> TASK TO COMPLETE: Write out again each line of the material below, unchanged, from the first one to the line that holds "In order to prevent".

> GIVEN RECORDS:

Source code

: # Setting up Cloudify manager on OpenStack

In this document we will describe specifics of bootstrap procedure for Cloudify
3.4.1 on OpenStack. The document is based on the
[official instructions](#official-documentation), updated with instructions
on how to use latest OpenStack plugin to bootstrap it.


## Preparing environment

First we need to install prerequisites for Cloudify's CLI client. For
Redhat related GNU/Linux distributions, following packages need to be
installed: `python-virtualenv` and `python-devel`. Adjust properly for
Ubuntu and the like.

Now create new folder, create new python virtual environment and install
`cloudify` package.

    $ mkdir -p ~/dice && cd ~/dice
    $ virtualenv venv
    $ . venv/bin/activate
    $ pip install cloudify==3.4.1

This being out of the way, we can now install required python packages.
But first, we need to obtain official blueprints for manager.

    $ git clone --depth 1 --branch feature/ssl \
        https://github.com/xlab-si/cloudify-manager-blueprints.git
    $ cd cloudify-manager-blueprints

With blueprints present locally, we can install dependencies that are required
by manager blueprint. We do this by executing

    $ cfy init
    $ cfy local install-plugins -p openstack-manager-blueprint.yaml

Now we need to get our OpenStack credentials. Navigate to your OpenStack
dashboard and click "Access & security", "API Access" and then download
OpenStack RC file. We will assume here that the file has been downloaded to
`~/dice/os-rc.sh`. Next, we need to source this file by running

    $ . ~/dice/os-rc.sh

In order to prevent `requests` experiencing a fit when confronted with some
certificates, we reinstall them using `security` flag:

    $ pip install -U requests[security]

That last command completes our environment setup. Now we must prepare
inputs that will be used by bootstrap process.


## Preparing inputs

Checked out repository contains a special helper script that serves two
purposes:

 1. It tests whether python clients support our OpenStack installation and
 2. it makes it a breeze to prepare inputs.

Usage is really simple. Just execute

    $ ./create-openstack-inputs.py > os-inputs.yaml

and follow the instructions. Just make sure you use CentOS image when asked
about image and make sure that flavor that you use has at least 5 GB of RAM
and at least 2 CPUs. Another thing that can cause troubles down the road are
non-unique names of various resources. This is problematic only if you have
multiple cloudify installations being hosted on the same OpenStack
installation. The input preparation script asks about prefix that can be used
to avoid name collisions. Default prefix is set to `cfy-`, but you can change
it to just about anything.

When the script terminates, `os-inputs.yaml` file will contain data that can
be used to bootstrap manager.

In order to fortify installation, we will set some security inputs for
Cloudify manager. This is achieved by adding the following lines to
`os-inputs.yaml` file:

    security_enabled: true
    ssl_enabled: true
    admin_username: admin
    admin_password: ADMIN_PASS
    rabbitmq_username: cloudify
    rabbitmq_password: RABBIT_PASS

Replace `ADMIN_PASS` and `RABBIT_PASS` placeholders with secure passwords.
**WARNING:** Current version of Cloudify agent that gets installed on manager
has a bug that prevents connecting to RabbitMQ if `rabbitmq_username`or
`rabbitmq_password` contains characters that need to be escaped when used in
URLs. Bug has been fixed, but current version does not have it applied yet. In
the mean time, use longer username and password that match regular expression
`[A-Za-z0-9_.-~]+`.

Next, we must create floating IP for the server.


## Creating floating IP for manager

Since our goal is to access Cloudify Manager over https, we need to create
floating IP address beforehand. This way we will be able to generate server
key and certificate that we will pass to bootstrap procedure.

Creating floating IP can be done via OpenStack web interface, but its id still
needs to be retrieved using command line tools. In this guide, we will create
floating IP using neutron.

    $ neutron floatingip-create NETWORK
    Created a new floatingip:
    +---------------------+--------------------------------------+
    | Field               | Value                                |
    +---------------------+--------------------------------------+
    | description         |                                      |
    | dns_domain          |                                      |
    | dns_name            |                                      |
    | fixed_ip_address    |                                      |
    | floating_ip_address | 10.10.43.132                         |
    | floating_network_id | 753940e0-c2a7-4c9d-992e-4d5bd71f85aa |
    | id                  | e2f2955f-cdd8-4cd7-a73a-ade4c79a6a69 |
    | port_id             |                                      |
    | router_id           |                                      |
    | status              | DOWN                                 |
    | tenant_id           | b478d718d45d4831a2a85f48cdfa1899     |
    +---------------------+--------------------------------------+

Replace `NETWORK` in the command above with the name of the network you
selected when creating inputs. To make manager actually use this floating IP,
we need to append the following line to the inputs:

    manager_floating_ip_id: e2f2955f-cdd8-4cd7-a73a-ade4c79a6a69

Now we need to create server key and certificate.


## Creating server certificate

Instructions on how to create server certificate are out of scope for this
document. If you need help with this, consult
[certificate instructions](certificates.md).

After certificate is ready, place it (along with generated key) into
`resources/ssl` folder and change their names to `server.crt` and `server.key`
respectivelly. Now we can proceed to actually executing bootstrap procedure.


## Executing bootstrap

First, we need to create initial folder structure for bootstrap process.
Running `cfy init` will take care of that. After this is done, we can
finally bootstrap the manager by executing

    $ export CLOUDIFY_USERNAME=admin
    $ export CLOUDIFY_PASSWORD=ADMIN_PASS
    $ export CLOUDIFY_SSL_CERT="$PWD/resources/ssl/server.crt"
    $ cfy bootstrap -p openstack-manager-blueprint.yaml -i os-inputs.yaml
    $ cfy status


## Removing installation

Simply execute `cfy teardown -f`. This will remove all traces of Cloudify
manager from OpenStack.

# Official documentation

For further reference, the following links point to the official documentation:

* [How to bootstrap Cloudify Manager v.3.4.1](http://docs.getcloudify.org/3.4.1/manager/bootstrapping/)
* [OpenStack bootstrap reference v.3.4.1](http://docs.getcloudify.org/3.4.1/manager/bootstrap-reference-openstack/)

> SOLUTION FOR THIS TASK:
Source code

: # Setting up Cloudify manager on OpenStack

In this document we will describe specifics of bootstrap procedure for Cloudify
3.4.1 on OpenStack. The document is based on the
[official instructions](#official-documentation), updated with instructions
on how to use latest OpenStack plugin to bootstrap it.


## Preparing environment

First we need to install prerequisites for Cloudify's CLI client. For
Redhat related GNU/Linux distributions, following packages need to be
installed: `python-virtualenv` and `python-devel`. Adjust properly for
Ubuntu and the like.

Now create new folder, create new python virtual environment and install
`cloudify` package.

    $ mkdir -p ~/dice && cd ~/dice
    $ virtualenv venv
    $ . venv/bin/activate
    $ pip install cloudify==3.4.1

This being out of the way, we can now install required python packages.
But first, we need to obtain official blueprints for manager.

    $ git clone --depth 1 --branch feature/ssl \
        https://github.com/xlab-si/cloudify-manager-blueprints.git
    $ cd cloudify-manager-blueprints

With blueprints present locally, we can install dependencies that are required
by manager blueprint. We do this by executing

    $ cfy init
    $ cfy local install-plugins -p openstack-manager-blueprint.yaml

Now we need to get our OpenStack credentials. Navigate to your OpenStack
dashboard and click "Access & security", "API Access" and then download
OpenStack RC file. We will assume here that the file has been downloaded to
`~/dice/os-rc.sh`. Next, we need to source this file by running

    $ . ~/dice/os-rc.sh

In order to prevent `requests` experiencing a fit when confronted with some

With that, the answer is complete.